Clustering Run Results

A table is shown, with every pair of data and program configuration together with the evaluated parameter set and achieved clustering quality.

Parameter Optimization Run Results

For every pair of program and data configuration a graph and a table is shown. The graph contains the clustering qualities achieved in every iteration. It is good for visual inspection of the general optimization course. The table contains the same information, but in a textual format. It contains for every performed iteration of the parameter optimization process the evaluated parameter set, the assessed clustering quality measures together with the qualities of the resulting clusterings.

Data Analysis Run Results

For every data configuration you see a table containing rows for every assessed data statistic.
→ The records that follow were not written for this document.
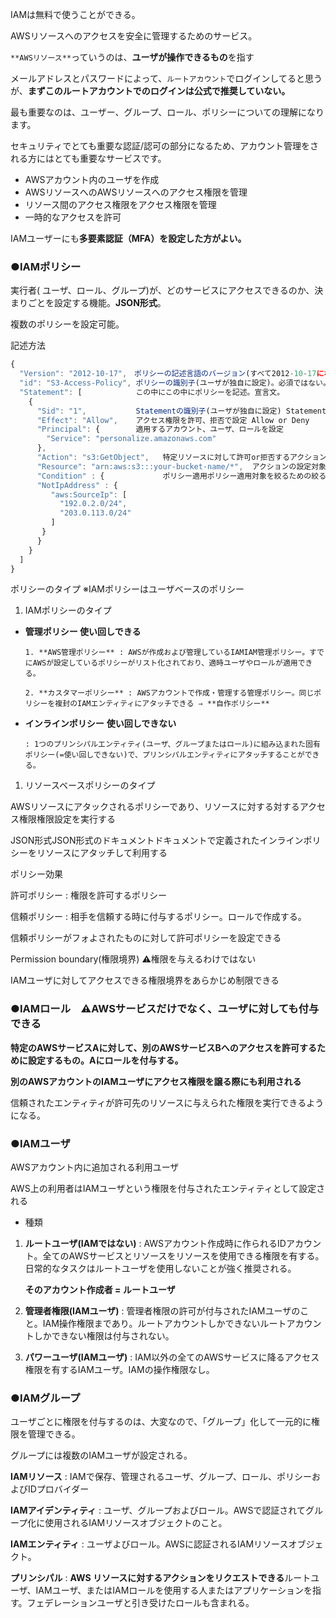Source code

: IAMは無料で使うことができる。

AWSリソースへのアクセスを安全に管理するためのサービス。

`**AWSリソース**`っていうのは、**ユーザが操作できるもの**を指す

メールアドレスとパスワードによって、`ルートアカウント`でログインしてると思うが、**まずこのルートアカウントでのログインは公式で推奨していない。**

最も重要なのは、ユーザー、グループ、ロール、ポリシーについての理解になります。

セキュリティでとても重要な認証/認可の部分になるため、アカウント管理をされる方にはとても重要なサービスです。

- AWSアカウント内のユーザを作成
- AWSリソースへのAWSリソースへのアクセス権限を管理
- リソース間のアクセス権限をアクセス権限を管理
- 一時的なアクセスを許可

IAMユーザーにも****多要素認証（MFA）を設定した方がよい。****

### ●IAMポリシー

実行者( ユーザ、ロール、グループ)が、どのサービスにアクセスできるのか、決まりごとを設定する機能。**JSON形式**。

複数のポリシーを設定可能。

記述方法

```jsx
{
  "Version": "2012-10-17",　ポリシーの記述言語のバージョン(すべて2012-10-17になっている)
  "id": "S3-Access-Policy", ポリシーの識別子(ユーザが独自に設定)。必須ではない。
  "Statement": [            この中にこの中にポリシーを記述。宣言文。
    {
      "Sid": "1",           Statementの識別子(ユーザが独自に設定) Statement Idの略
      "Effect": "Allow",    アクセス権限を許可、拒否で設定 Allow or Deny
      "Principal": {        適用するアカウント、ユーザ、ロールを設定
        "Service": "personalize.amazonaws.com"
      },
      "Action": "s3:GetObject",   特定リソースに対して許可or拒否するアクション リソース名:~
      "Resource": "arn:aws:s3:::your-bucket-name/*",  アクションの設定対象となるリソースの一覧
      "Condition" : {             ポリシー適用ポリシー適用対象を絞るための絞るための追加条件
      "NotIpAddress" : {
         "aws:SourceIp": [
           "192.0.2.0/24",
           "203.0.113.0/24"
         ]
       }
      }
    }
  ]
}
```

ポリシーのタイプ ※IAMポリシーはユーザベースのポリシー

1. IAMポリシーのタイプ
- **管理ポリシー 使い回しできる**

      1. **AWS管理ポリシー** : AWSが作成および管理しているIAMIAM管理ポリシー。すでにAWSが設定しているポリシーがリスト化されており、適時ユーザやロールが適用できる。

      2. **カスタマーポリシー** : AWSアカウントで作成・管理する管理ポリシー。同じポリシーを複封のIAMエンティティにアタッチできる ⇒ **自作ポリシー**

- **インラインポリシー**  **使い回しできない**

      : 1つのプリンシパルエンティティ(ユーザ、グループまたはロール)に組み込まれた固有ポリシー(=使い回しできない)で、プリンシパルエンティティにアタッチすることができる。

1. リソースベースポリシーのタイプ

AWSリソースにアタックされるポリシーであり、リソースに対する対するアクセス権限権限設定を実行する

JSON形式JSON形式のドキュメントドキュメントで定義されたインラインポリシーをリソースにアタッチして利用する

ポリシー効果

許可ポリシー : 権限を許可するポリシー

信頼ポリシー : 相手を信頼する時に付与するポリシー。ロールで作成する。

信頼ポリシーがフォよされたものに対して許可ポリシーを設定できる

Permission boundary(権限境界) ⚠️権限を与えるわけではない

IAMユーザに対してアクセスできる権限境界をあらかじめ制限できる

### ●IAMロール　⚠️AWSサービスだけでなく、ユーザに対しても付与できる

**特定のAWSサービスAに対して、別のAWSサービスBへのアクセスを許可するために設定するもの。Aにロールを付与する。**

**別のAWSアカウントのIAMユーザにアクセス権限を譲る際にも利用される**

信頼されたエンティティが許可先のリソースに与えられた権限を実行できるようになる。

### ●IAMユーザ

AWSアカウント内に追加される利用ユーザ

AWS上の利用者はIAMユーザという権限を付与されたエンティティとして設定される

- 種類
1.  **ルートユーザ(IAMではない)** : AWSアカウント作成時に作られるIDアカウント。全てのAWSサービスとリソースをリソースを使用できる権限を有する。日常的なタスクはルートユーザを使用しないことが強く推奨される。

       **そのアカウント作成者 = ルートユーザ**

1. **管理者権限(IAMユーザ)** : 管理者権限の許可が付与されたIAMユーザのこと。IAM操作権限まであり。ルートアカウントしかできないルートアカウントしかできない権限は付与されない。
2. **パワーユーザ(IAMユーザ)** : IAM以外の全てのAWSサービスに降るアクセス権限を有するIAMユーザ。IAMの操作権限なし。

### ●IAMグループ

ユーザごとに権限を付与するのは、大変なので、「グループ」化して一元的に権限を管理できる。

グループには複数のIAMユーザが設定される。

**IAMリソース** : IAMで保存、管理されるユーザ、グループ、ロール、ポリシーおよびIDプロバイダー

**IAMアイデンティティ** : ユーザ、グループおよびロール。AWSで認証されてグループ化に使用されるIAMリソースオブジェクトのこと。

**IAMエンティティ** : ユーザよびロール。AWSに認証されるIAMリソースオブジェクト。

**プリンシパル** : **AWS リソースに対するアクションをリクエストできる**ルートユーザ、IAMユーザ、またはIAMロールを使用する人またはアプリケーションを指す。フェデレーションユーザと引き受けたロールも含まれる。
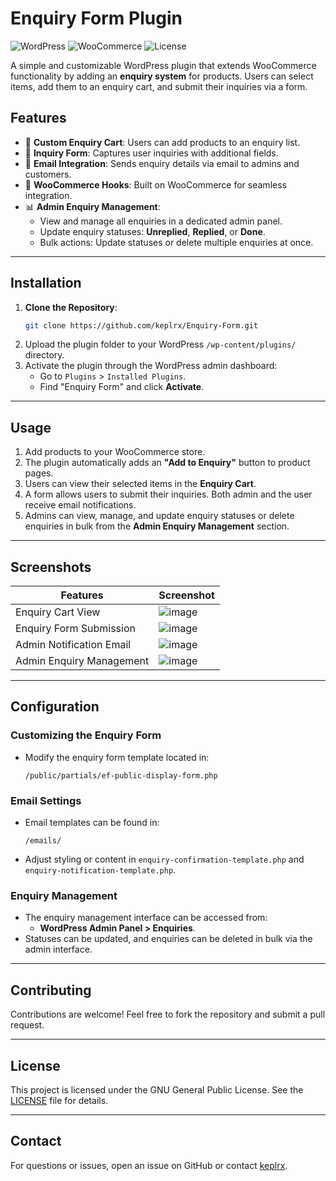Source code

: # Enquiry Form Plugin

![WordPress](https://img.shields.io/badge/WordPress-6.3-blue?style=flat-square)
![WooCommerce](https://img.shields.io/badge/WooCommerce-Compatible-blueviolet?style=flat-square)
![License](https://img.shields.io/github/license/keplrx/Enquiry-Form?style=flat-square)

A simple and customizable WordPress plugin that extends WooCommerce functionality by adding an **enquiry system** for products. Users can select items, add them to an enquiry cart, and submit their inquiries via a form.

## Features

- 🛒 **Custom Enquiry Cart**: Users can add products to an enquiry list.
- 📄 **Inquiry Form**: Captures user inquiries with additional fields.
- 📧 **Email Integration**: Sends enquiry details via email to admins and customers.
- 🔗 **WooCommerce Hooks**: Built on WooCommerce for seamless integration.
- 📊 **Admin Enquiry Management**: 
  - View and manage all enquiries in a dedicated admin panel.
  - Update enquiry statuses: **Unreplied**, **Replied**, or **Done**.
  - Bulk actions: Update statuses or delete multiple enquiries at once.

---

## Installation

1. **Clone the Repository**:
   ```bash
   git clone https://github.com/keplrx/Enquiry-Form.git
   ```
2. Upload the plugin folder to your WordPress `/wp-content/plugins/` directory.
3. Activate the plugin through the WordPress admin dashboard:
   - Go to `Plugins` > `Installed Plugins`.
   - Find "Enquiry Form" and click **Activate**.

---

## Usage

1. Add products to your WooCommerce store.
2. The plugin automatically adds an **"Add to Enquiry"** button to product pages.
3. Users can view their selected items in the **Enquiry Cart**.
4. A form allows users to submit their inquiries. Both admin and the user receive email notifications.
5. Admins can view, manage, and update enquiry statuses or delete enquiries in bulk from the **Admin Enquiry Management** section.

---

## Screenshots

| Features                  | Screenshot                                                                                   |
|---------------------------|---------------------------------------------------------------------------------------------|
| Enquiry Cart View         | ![image](https://github.com/user-attachments/assets/7fe7e2cc-7d49-401f-b929-5f82a1cddaff)   |
| Enquiry Form Submission   | ![image](https://github.com/user-attachments/assets/6ce98c4e-59a2-4f2c-88b2-f79505b8cd97)   |
| Admin Notification Email  | ![image](https://github.com/user-attachments/assets/e38cd342-5656-4b15-8802-10d2298107c8)   |
| Admin Enquiry Management  | ![image](https://github.com/user-attachments/assets/bca66304-d316-4aec-ac81-5fc6a2ebf171)   |

---

## Configuration

### **Customizing the Enquiry Form**
- Modify the enquiry form template located in:
  ```
  /public/partials/ef-public-display-form.php
  ```

### **Email Settings**
- Email templates can be found in:
  ```
  /emails/
  ```
- Adjust styling or content in `enquiry-confirmation-template.php` and `enquiry-notification-template.php`.

### **Enquiry Management**
- The enquiry management interface can be accessed from:
  - **WordPress Admin Panel > Enquiries**.
- Statuses can be updated, and enquiries can be deleted in bulk via the admin interface.

---

## Contributing

Contributions are welcome! Feel free to fork the repository and submit a pull request.

---

## License

This project is licensed under the GNU General Public License. See the [LICENSE](LICENSE) file for details.

---

## Contact

For questions or issues, open an issue on GitHub or contact [keplrx](https://github.com/keplrx). 

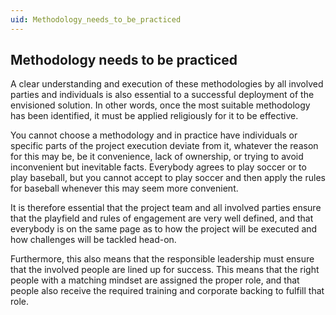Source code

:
 ```yaml
---
uid: Methodology_needs_to_be_practiced
---
```


## Methodology needs to be practiced

A clear understanding and execution of these methodologies by all involved parties and individuals is also essential to a successful deployment of the envisioned solution. In other words, once the most suitable methodology has been identified, it must be applied religiously for it to be effective.

You cannot choose a methodology and in practice have individuals or specific parts of the project execution deviate from it, whatever the reason for this may be, be it convenience, lack of ownership, or trying to avoid inconvenient but inevitable facts. Everybody agrees to play soccer or to play baseball, but you cannot accept to play soccer and then apply the rules for baseball whenever this may seem more convenient.

It is therefore essential that the project team and all involved parties ensure that the playfield and rules of engagement are very well defined, and that everybody is on the same page as to how the project will be executed and how challenges will be tackled head-on.

Furthermore, this also means that the responsible leadership must ensure that the involved people are lined up for success. This means that the right people with a matching mindset are assigned the proper role, and that people also receive the required training and corporate backing to fulfill that role.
On the left the name of the data statistic is shown and on the right you see either a plot or a string representation of the calculated data statistic.

Run Analysis Run Results

For every execution run result you see a table containing rows for every assessed run statistic. On the left the name of the run statistic is shown and on the right you see either a plot or a string representation of the calculated run statistic.

Run-Data Analysis Run Results

For every pair of execution run result and data analysis run result you see a table containing rows for every assessed run-data statistic. On the left the name of the run-data statistic is shown and on the right you see either a plot or a string representation of the calculated run-data statistic.